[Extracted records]
-- Opening Marker --

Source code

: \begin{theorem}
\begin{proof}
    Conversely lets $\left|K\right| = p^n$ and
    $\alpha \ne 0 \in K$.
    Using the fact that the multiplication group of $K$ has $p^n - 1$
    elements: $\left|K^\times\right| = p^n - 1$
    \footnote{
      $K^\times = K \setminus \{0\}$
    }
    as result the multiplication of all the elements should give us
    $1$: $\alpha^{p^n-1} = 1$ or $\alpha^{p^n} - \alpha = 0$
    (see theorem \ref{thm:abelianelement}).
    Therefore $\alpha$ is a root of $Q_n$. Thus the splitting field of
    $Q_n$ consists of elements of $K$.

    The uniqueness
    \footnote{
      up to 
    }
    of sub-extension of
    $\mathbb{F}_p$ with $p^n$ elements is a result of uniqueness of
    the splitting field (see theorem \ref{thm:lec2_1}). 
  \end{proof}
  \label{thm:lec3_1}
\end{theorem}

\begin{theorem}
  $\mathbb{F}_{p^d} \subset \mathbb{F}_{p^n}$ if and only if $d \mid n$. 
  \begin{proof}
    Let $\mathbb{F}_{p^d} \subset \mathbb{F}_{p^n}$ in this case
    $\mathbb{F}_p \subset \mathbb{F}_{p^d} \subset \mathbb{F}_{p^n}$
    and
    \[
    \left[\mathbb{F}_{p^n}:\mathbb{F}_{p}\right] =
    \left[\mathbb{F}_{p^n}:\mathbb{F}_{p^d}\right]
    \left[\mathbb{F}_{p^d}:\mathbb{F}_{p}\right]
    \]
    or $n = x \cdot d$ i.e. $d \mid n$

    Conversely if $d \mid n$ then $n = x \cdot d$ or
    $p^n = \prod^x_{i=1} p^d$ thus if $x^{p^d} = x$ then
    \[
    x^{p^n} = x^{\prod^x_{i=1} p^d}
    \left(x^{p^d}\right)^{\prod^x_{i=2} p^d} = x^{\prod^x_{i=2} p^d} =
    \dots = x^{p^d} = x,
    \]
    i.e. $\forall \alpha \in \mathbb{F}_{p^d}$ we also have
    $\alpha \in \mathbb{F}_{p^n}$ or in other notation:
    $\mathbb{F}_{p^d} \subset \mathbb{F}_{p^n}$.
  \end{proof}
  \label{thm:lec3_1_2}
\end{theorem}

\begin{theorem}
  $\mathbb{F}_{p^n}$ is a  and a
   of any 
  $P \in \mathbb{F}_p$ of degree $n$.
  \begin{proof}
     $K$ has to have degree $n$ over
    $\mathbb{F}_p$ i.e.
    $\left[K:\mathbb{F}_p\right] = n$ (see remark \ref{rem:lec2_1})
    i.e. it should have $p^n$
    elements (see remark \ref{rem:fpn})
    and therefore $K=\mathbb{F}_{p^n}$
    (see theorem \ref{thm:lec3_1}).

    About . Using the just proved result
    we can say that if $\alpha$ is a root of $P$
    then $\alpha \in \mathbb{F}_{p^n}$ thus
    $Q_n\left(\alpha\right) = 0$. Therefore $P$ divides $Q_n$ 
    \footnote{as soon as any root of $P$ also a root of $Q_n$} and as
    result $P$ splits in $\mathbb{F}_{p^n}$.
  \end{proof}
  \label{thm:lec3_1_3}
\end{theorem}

-- Closing Marker --

* **What is required**
Your task is to collect every line above that contains the word "result".

* **Answer space**
    as result the multiplication of all the elements should give us
    $\mathbb{F}_p$ with $p^n$ elements is a result of uniqueness of
    About . Using the just proved result
    result $P$ splits in $\mathbb{F}_{p^n}$.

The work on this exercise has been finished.